[Source texts of formatted documents]
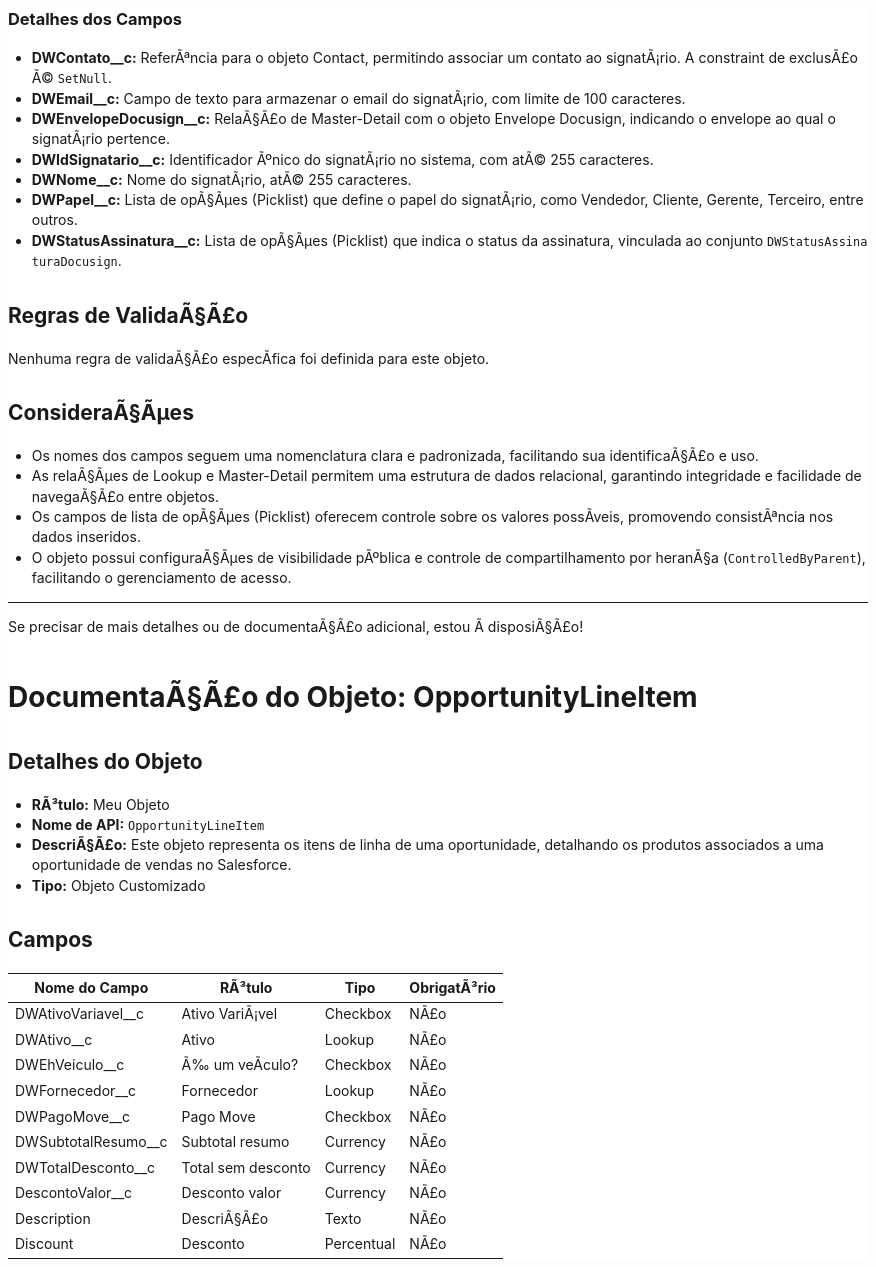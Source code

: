### Detalhes dos Campos
- **DWContato__c:** ReferÃªncia para o objeto Contact, permitindo associar um contato ao signatÃ¡rio. A constraint de exclusÃ£o Ã© `SetNull`.
- **DWEmail__c:** Campo de texto para armazenar o email do signatÃ¡rio, com limite de 100 caracteres.
- **DWEnvelopeDocusign__c:** RelaÃ§Ã£o de Master-Detail com o objeto Envelope Docusign, indicando o envelope ao qual o signatÃ¡rio pertence.
- **DWIdSignatario__c:** Identificador Ãºnico do signatÃ¡rio no sistema, com atÃ© 255 caracteres.
- **DWNome__c:** Nome do signatÃ¡rio, atÃ© 255 caracteres.
- **DWPapel__c:** Lista de opÃ§Ãµes (Picklist) que define o papel do signatÃ¡rio, como Vendedor, Cliente, Gerente, Terceiro, entre outros.
- **DWStatusAssinatura__c:** Lista de opÃ§Ãµes (Picklist) que indica o status da assinatura, vinculada ao conjunto `DWStatusAssinaturaDocusign`.

## Regras de ValidaÃ§Ã£o
Nenhuma regra de validaÃ§Ã£o especÃ­fica foi definida para este objeto.

## ConsideraÃ§Ãµes
- Os nomes dos campos seguem uma nomenclatura clara e padronizada, facilitando sua identificaÃ§Ã£o e uso.
- As relaÃ§Ãµes de Lookup e Master-Detail permitem uma estrutura de dados relacional, garantindo integridade e facilidade de navegaÃ§Ã£o entre objetos.
- Os campos de lista de opÃ§Ãµes (Picklist) oferecem controle sobre os valores possÃ­veis, promovendo consistÃªncia nos dados inseridos.
- O objeto possui configuraÃ§Ãµes de visibilidade pÃºblica e controle de compartilhamento por heranÃ§a (`ControlledByParent`), facilitando o gerenciamento de acesso.

---

Se precisar de mais detalhes ou de documentaÃ§Ã£o adicional, estou Ã  disposiÃ§Ã£o!

# DocumentaÃ§Ã£o do Objeto: OpportunityLineItem

## Detalhes do Objeto
- **RÃ³tulo:** Meu Objeto
- **Nome de API:** `OpportunityLineItem`
- **DescriÃ§Ã£o:** Este objeto representa os itens de linha de uma oportunidade, detalhando os produtos associados a uma oportunidade de vendas no Salesforce.
- **Tipo:** Objeto Customizado

## Campos
| Nome do Campo             | RÃ³tulo                     | Tipo       | ObrigatÃ³rio |
|---------------------------|----------------------------|------------|-------------|
| DWAtivoVariavel__c       | Ativo VariÃ¡vel            | Checkbox   | NÃ£o         |
| DWAtivo__c               | Ativo                     | Lookup     | NÃ£o         |
| DWEhVeiculo__c           | Ã‰ um veÃ­culo?             | Checkbox   | NÃ£o         |
| DWFornecedor__c          | Fornecedor                | Lookup     | NÃ£o         |
| DWPagoMove__c            | Pago Move                 | Checkbox   | NÃ£o         |
| DWSubtotalResumo__c      | Subtotal resumo           | Currency   | NÃ£o         |
| DWTotalDesconto__c      | Total sem desconto        | Currency   | NÃ£o         |
| DescontoValor__c        | Desconto valor             | Currency   | NÃ£o         |
| Description               | DescriÃ§Ã£o                 | Texto      | NÃ£o         |
| Discount                  | Desconto                  | Percentual | NÃ£o         |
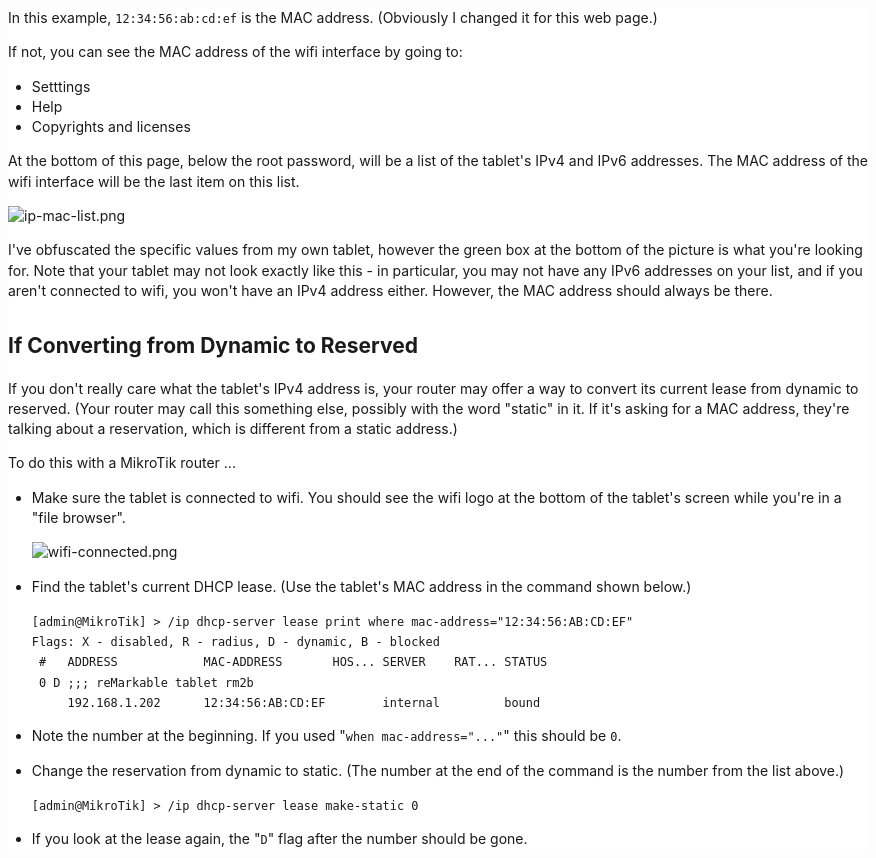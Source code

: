 In this example, `12:34:56:ab:cd:ef` is the MAC address. (Obviously I changed it for this web page.)

If not, you can see the MAC address of the wifi interface by going to:

* Setttings
* Help
* Copyrights and licenses

At the bottom of this page, below the root password, will be a list of the tablet's IPv4 and IPv6 addresses. The MAC address of the wifi interface will be the last item on this list.

![ip-mac-list.png](../images/ip-mac-list.png)

I've obfuscated the specific values from my own tablet, however the green box at the bottom of the picture is what you're looking for. Note that your tablet may not look exactly like this - in particular, you may not have any IPv6 addresses on your list, and if you aren't connected to wifi, you won't have an IPv4 address either. However, the MAC address should always be there.

## If Converting from Dynamic to Reserved

If you don't really care what the tablet's IPv4 address is, your router may offer a way to convert its current lease from dynamic to reserved. (Your router may call this something else, possibly with the word "static" in it. If it's asking for a MAC address, they're talking about a reservation, which is different from a static address.)

To do this with a MikroTik router ...

* Make sure the tablet is connected to wifi. You should see the wifi logo at the bottom of the tablet's screen while you're in a "file browser".

    ![wifi-connected.png](../images/wifi-connected.png)

* Find the tablet's current DHCP lease. (Use the tablet's MAC address in the command shown below.)

    ```
    [admin@MikroTik] > /ip dhcp-server lease print where mac-address="12:34:56:AB:CD:EF"
    Flags: X - disabled, R - radius, D - dynamic, B - blocked
     #   ADDRESS            MAC-ADDRESS       HOS... SERVER    RAT... STATUS
     0 D ;;; reMarkable tablet rm2b
         192.168.1.202      12:34:56:AB:CD:EF        internal         bound
    ```

* Note the number at the beginning. If you used "`when mac-address="..."`" this should be `0`.

* Change the reservation from dynamic to static. (The number at the end of the command is the number from the list above.)

    ```
    [admin@MikroTik] > /ip dhcp-server lease make-static 0
    ```

* If you look at the lease again, the "`D`" flag after the number should be gone.
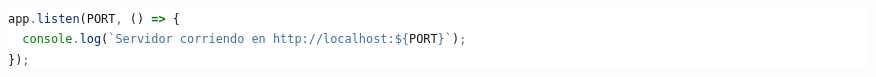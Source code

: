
```javascript
app.listen(PORT, () => {
  console.log(`Servidor corriendo en http://localhost:${PORT}`);
});
```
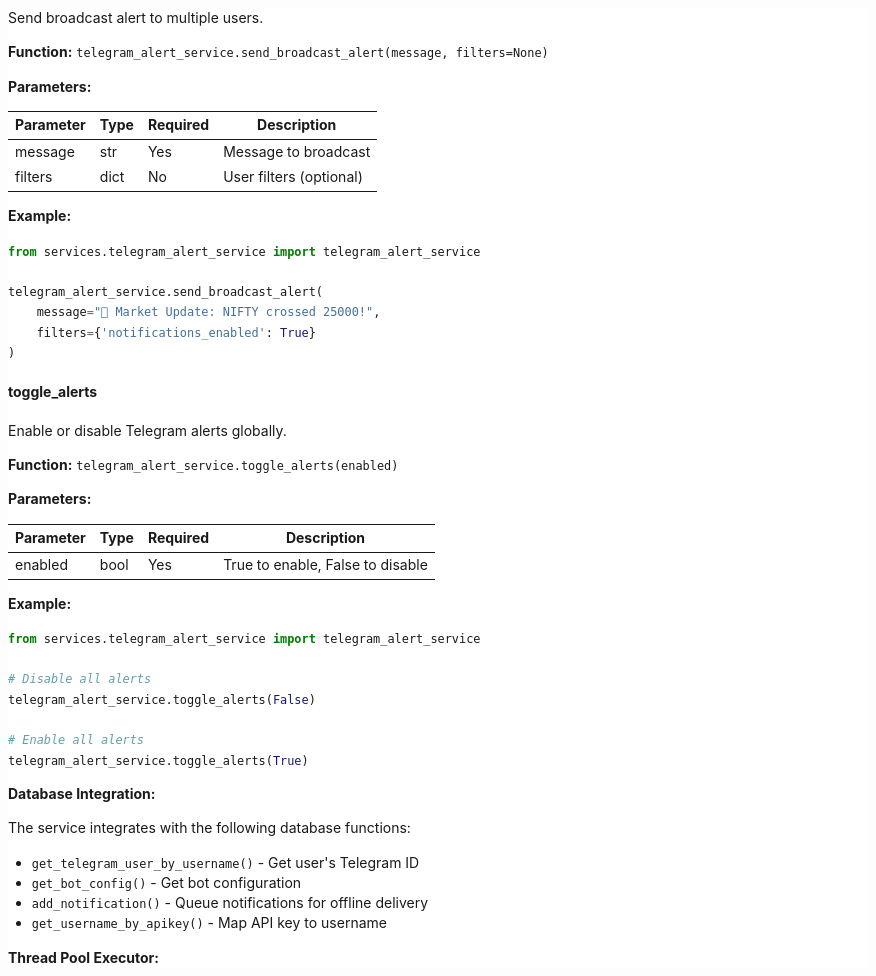 Send broadcast alert to multiple users.

**Function:** `telegram_alert_service.send_broadcast_alert(message, filters=None)`

**Parameters:**

| Parameter | Type | Required | Description |
|-----------|------|----------|-------------|
| message | str | Yes | Message to broadcast |
| filters | dict | No | User filters (optional) |

**Example:**

```python
from services.telegram_alert_service import telegram_alert_service

telegram_alert_service.send_broadcast_alert(
    message="🚨 Market Update: NIFTY crossed 25000!",
    filters={'notifications_enabled': True}
)
```

#### toggle_alerts

Enable or disable Telegram alerts globally.

**Function:** `telegram_alert_service.toggle_alerts(enabled)`

**Parameters:**

| Parameter | Type | Required | Description |
|-----------|------|----------|-------------|
| enabled | bool | Yes | True to enable, False to disable |

**Example:**

```python
from services.telegram_alert_service import telegram_alert_service

# Disable all alerts
telegram_alert_service.toggle_alerts(False)

# Enable all alerts
telegram_alert_service.toggle_alerts(True)
```

**Database Integration:**

The service integrates with the following database functions:

- `get_telegram_user_by_username()` - Get user's Telegram ID
- `get_bot_config()` - Get bot configuration
- `add_notification()` - Queue notifications for offline delivery
- `get_username_by_apikey()` - Map API key to username

**Thread Pool Executor:**
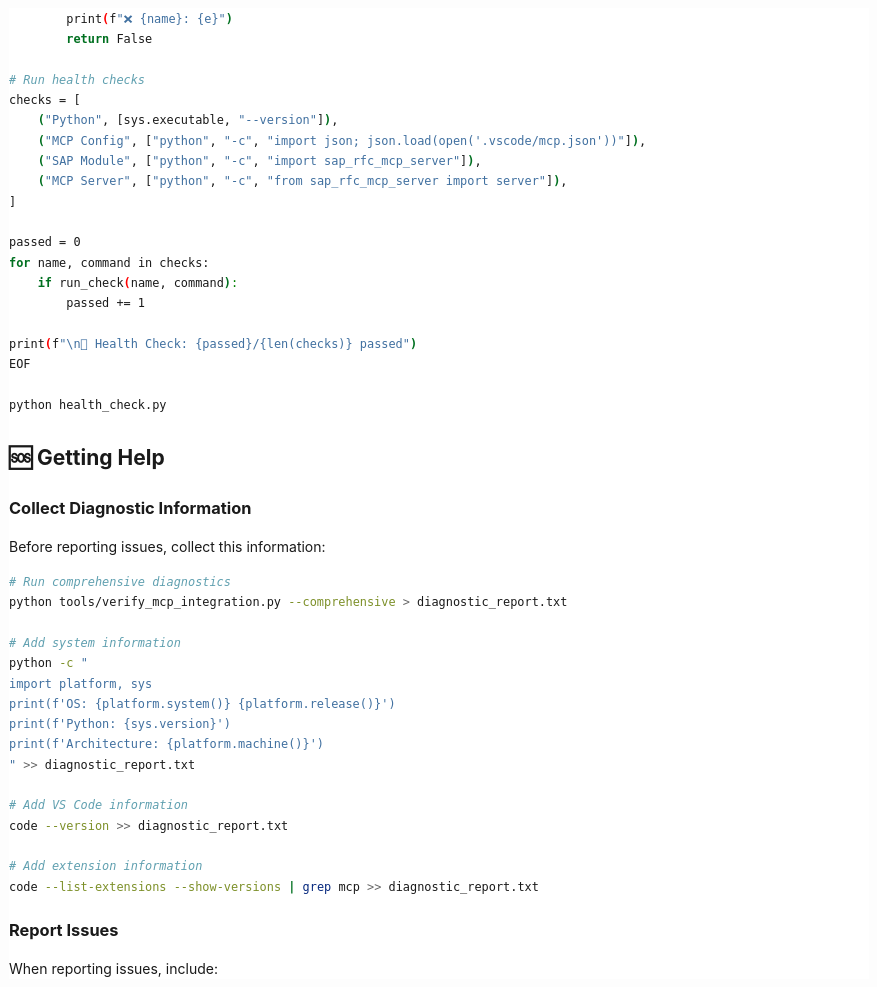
 ```bash
        print(f"❌ {name}: {e}")
        return False

# Run health checks
checks = [
    ("Python", [sys.executable, "--version"]),
    ("MCP Config", ["python", "-c", "import json; json.load(open('.vscode/mcp.json'))"]),
    ("SAP Module", ["python", "-c", "import sap_rfc_mcp_server"]),
    ("MCP Server", ["python", "-c", "from sap_rfc_mcp_server import server"]),
]

passed = 0
for name, command in checks:
    if run_check(name, command):
        passed += 1

print(f"\n🎯 Health Check: {passed}/{len(checks)} passed")
EOF

python health_check.py
```

## 🆘 Getting Help

### Collect Diagnostic Information

Before reporting issues, collect this information:

```bash
# Run comprehensive diagnostics
python tools/verify_mcp_integration.py --comprehensive > diagnostic_report.txt

# Add system information
python -c "
import platform, sys
print(f'OS: {platform.system()} {platform.release()}')
print(f'Python: {sys.version}')
print(f'Architecture: {platform.machine()}')
" >> diagnostic_report.txt

# Add VS Code information
code --version >> diagnostic_report.txt

# Add extension information
code --list-extensions --show-versions | grep mcp >> diagnostic_report.txt
```

### Report Issues

When reporting issues, include:

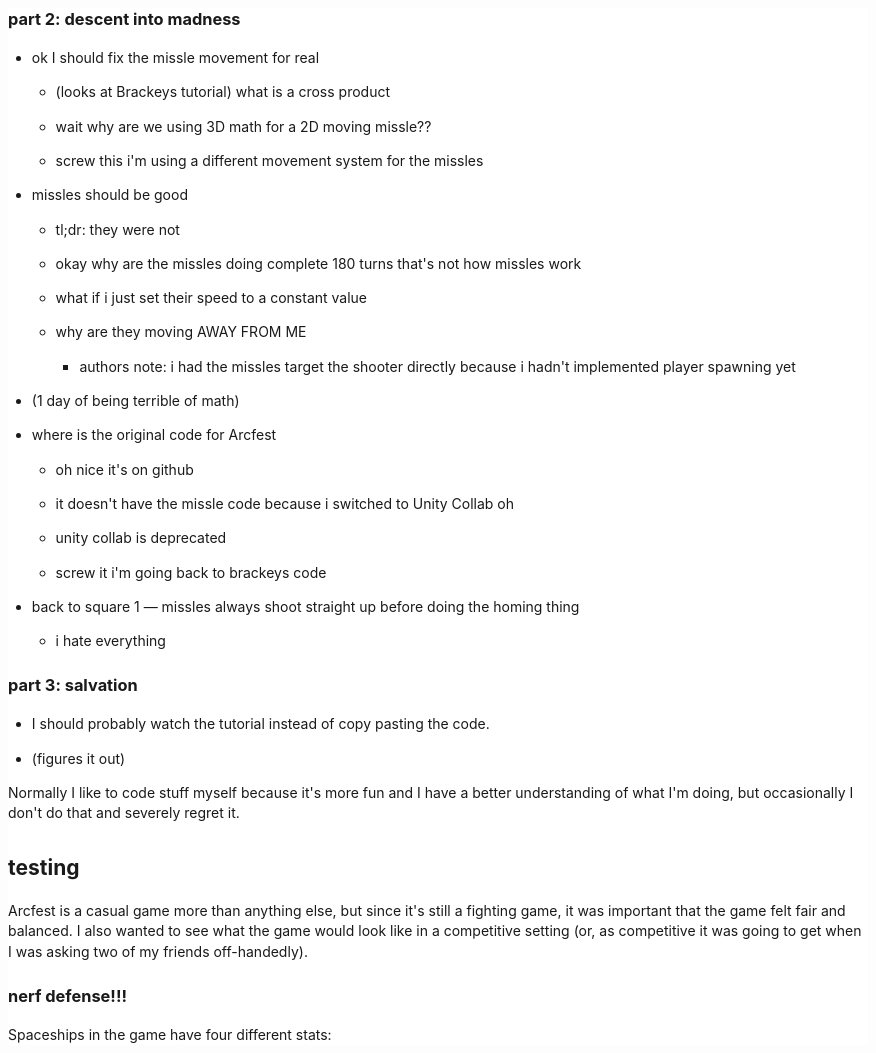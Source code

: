 
### part 2: descent into madness

*   ok I should fix the missle movement for real

    *   (looks at Brackeys tutorial) what is a cross product

    *   wait why are we using 3D math for a 2D moving missle??

    *   screw this i'm using a different movement system for the missles

*   missles should be good

    *   tl;dr: they were not

    *   okay why are the missles doing complete 180 turns that's not how missles work

    *   what if i just set their speed to a constant value

    *   why are they moving AWAY FROM ME

        *   authors note: i had the missles target the shooter directly because i hadn't implemented player spawning yet
*   (1 day of being terrible of math)

*   where is the original code for Arcfest

    *   oh nice it's on github

    *   it doesn't have the missle code because i switched to Unity Collab oh

    *   unity collab is deprecated

    *   screw it i'm going back to brackeys code

*   back to square 1 — missles always shoot straight up before doing the homing thing

    *   i hate everything

### part 3: salvation

*   I should probably watch the tutorial instead of copy pasting the code.

*   (figures it out)


Normally I like to code stuff myself because it's more fun and I have a better understanding of what I'm doing, but occasionally I don't do that and severely regret it.

## testing

Arcfest is a casual game more than anything else, but since it's still a fighting game, it was important that the game felt fair and balanced. I also wanted to see what the game would look like in a competitive setting (or, as competitive it was going to get when I was asking two of my friends off-handedly).

### nerf defense!!!

Spaceships in the game have four different stats:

PROBLEM DESCRIPTION:
Which of the lines above carry the string "back"? Copy every one.

EXERCISE RESPONSE:
    *   screw it i'm going back to brackeys code
*   back to square 1 — missles always shoot straight up before doing the homing thing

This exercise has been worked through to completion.